> Task objective
What's needed is an exact copy of all the data below, without pictures.

Rendered images with source text:

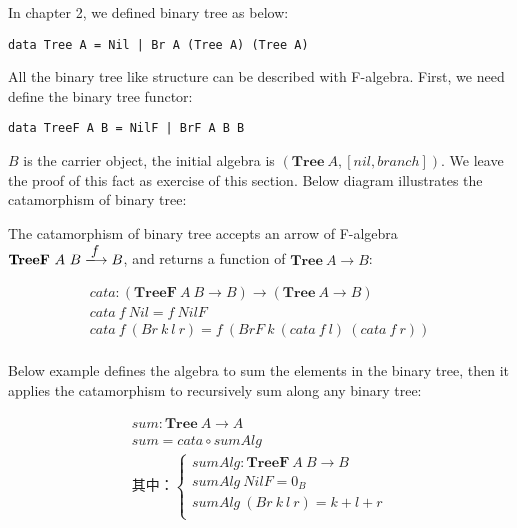 \documentclass{article}
\begin{document}
\begin{example}
\normalfont
In chapter 2, we defined binary tree as below:

\lstset{frame=none}
\begin{lstlisting}
data Tree A = Nil | Br A (Tree A) (Tree A)
\end{lstlisting}

All the binary tree like structure can be described with F-algebra. First, we need define the binary tree functor:

\begin{lstlisting}
data TreeF A B = NilF | BrF A B B
\end{lstlisting}

$B$ is the carrier object, the initial algebra is $(\mathbf{Tree}\ A, [nil, branch])$. We leave the proof of this fact as exercise of this section. Below diagram illustrates the catamorphism of binary tree:

\begin{center}
\end{center}

The catamorphism of binary tree accepts an arrow of F-algebra $\mathbf{TreeF}\ A\ B \arrowto{f} B$, and returns a function of $\mathbf{Tree}\ A \to B$:

\[
\begin{array}{l}
cata : (\mathbf{TreeF}\ A\ B \to B) \to (\mathbf{Tree}\ A \to B) \\
cata\ f\ Nil = f\ NilF \\
cata\ f\ (Br\ k\ l\ r) =f\ (BrF\ k\ (cata\ f\ l)\ (cata\ f\ r)) \\
\end{array}
\]

Below example defines the algebra to sum the elements in the binary tree, then it applies the catamorphism to recursively sum along any binary tree:

\[
\begin{array}{l}
sum : \mathbf{Tree}\ A \to A \\
sum = cata \circ sumAlg \\
\text{其中：}
      \begin{cases}
        sumAlg : \mathbf{TreeF}\ A\ B \to B \\
        sumAlg\ NilF = 0_{B} \\
        sumAlg\ (Br\ k\ l\ r) = k + l + r \\
      \end{cases} \\
\end{array}
\]


\end{example}
\end{document}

> Exercise answer
 \documentclass{article}
\begin{document}
\begin{example}
\normalfont
In chapter 2, we defined binary tree as below:

\lstset{frame=none}
\begin{lstlisting}
data Tree A = Nil | Br A (Tree A) (Tree A)
\end{lstlisting}

All the binary tree like structure can be described with F-algebra. First, we need define the binary tree functor:

\begin{lstlisting}
data TreeF A B = NilF | BrF A B B
\end{lstlisting}

$B$ is the carrier object, the initial algebra is $(\mathbf{Tree}\ A, [nil, branch])$. We leave the proof of this fact as exercise of this section. Below diagram illustrates the catamorphism of binary tree:

\begin{center}
\end{center}

The catamorphism of binary tree accepts an arrow of F-algebra $\mathbf{TreeF}\ A\ B \arrowto{f} B$, and returns a function of $\mathbf{Tree}\ A \to B$:

\[
\begin{array}{l}
cata : (\mathbf{TreeF}\ A\ B \to B) \to (\mathbf{Tree}\ A \to B) \\
cata\ f\ Nil = f\ NilF \\
cata\ f\ (Br\ k\ l\ r) =f\ (BrF\ k\ (cata\ f\ l)\ (cata\ f\ r)) \\
\end{array}
\]

Below example defines the algebra to sum the elements in the binary tree, then it applies the catamorphism to recursively sum along any binary tree:

\[
\begin{array}{l}
sum : \mathbf{Tree}\ A \to A \\
sum = cata \circ sumAlg \\
\text{其中：}
      \begin{cases}
        sumAlg : \mathbf{TreeF}\ A\ B \to B \\
        sumAlg\ NilF = 0_{B} \\
        sumAlg\ (Br\ k\ l\ r) = k + l + r \\
      \end{cases} \\
\end{array}
\]


\end{example}
\end{document}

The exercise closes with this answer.